Mucho tiempo creía ser capaz de reconocer qué me hacía bien y qué me hacía daño. Creía que sabía cuando estaba viviendo algo bueno, y cuando lo bueno dejaba de ser bueno y se convertía en algo difícil con que había que luchar, o que había que aguantar, hasta convertirse en algo malo. Pero en los ultimos años me di cuenta que mi deseo de estar bien es tan fuerte que me hace engañarme a mí misma. Es un poco perturbador saber eso, y me gustaría poder aprender de ello para no volver a vivirlo. Pero en verdad no sé para que me sirve saber que lo que pienso estar viviendo dentro de un tiempo puede resultar a ser otra cosa, si en el momento cuando lo vivo no llego a descifrarlo.

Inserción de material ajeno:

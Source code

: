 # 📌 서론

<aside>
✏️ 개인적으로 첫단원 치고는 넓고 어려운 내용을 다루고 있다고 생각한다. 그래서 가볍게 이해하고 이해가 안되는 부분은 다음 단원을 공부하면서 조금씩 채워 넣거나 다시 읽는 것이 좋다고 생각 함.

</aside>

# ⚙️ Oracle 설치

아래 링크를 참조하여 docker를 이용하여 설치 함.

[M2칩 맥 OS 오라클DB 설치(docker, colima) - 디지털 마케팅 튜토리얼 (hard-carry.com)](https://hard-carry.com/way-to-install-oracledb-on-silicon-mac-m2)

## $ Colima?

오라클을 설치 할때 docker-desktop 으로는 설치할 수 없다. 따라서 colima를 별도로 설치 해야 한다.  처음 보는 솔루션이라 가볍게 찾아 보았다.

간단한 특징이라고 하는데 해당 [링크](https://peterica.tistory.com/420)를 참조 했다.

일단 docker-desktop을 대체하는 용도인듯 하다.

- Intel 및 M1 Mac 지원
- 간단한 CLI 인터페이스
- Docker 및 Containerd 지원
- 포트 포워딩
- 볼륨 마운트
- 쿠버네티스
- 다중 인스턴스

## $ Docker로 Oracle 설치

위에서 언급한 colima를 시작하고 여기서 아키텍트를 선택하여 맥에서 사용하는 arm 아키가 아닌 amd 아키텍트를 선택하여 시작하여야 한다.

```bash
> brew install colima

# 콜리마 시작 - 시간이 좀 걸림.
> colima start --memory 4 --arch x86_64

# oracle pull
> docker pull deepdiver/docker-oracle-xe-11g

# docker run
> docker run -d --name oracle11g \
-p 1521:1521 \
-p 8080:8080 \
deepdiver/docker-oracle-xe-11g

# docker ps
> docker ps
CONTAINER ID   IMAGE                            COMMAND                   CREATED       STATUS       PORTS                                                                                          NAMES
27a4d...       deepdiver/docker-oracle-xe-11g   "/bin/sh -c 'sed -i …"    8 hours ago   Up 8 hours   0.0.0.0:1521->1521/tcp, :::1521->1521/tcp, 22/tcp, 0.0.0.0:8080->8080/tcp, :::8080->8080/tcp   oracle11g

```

Tampoco logro a conciliar mis dos caras, la tranquila y razonable, y la curiosa e inquieta. Siguen en conflicto y cuando una de ellas parece estar ganando, la otra no tarda en cruzarle el camino y cambiarle los planes. Y yo queriendo seguir las dos voy cambiando de rumbos y perdiendome cada rato. La primera es la que valora lo que tiene, lo cuida, protege, mantiene, echa raíces, odia los conflictos. La otra quiere conocer, le gustan los cambios, el movimiento, actividad e independencia. Parecen contradecirse, pero una sin otra no puede existir, pierde el sentido. Una va hacía la otra hasta negarse a sí misma. Solo pueden coexistir en una lucha interminable.

Y así sucede que a veces prefiero vivir algo intenso sin saber hacía donde me lleva, arriesgando las seguridades y a veces perdiendolas para siempre. Perdiendo algo bueno, que quizás algun día resultaría no tan bueno, cambiandolo por algo desconocido e intenso, y por eso bueno, que dentro de un tiempo tambien puede resultar malo. No sé como el tiempo puede cambiar las cosas, si es el tiempo que las cambia, o soy yo misma. Solo sé que así tiene que ser, y si no, sería insoportable para una de las "yo". Igual como lo es ahora.

Mejor no sigo, aunque dudo que es esta la verdad a la que deseaba llegar.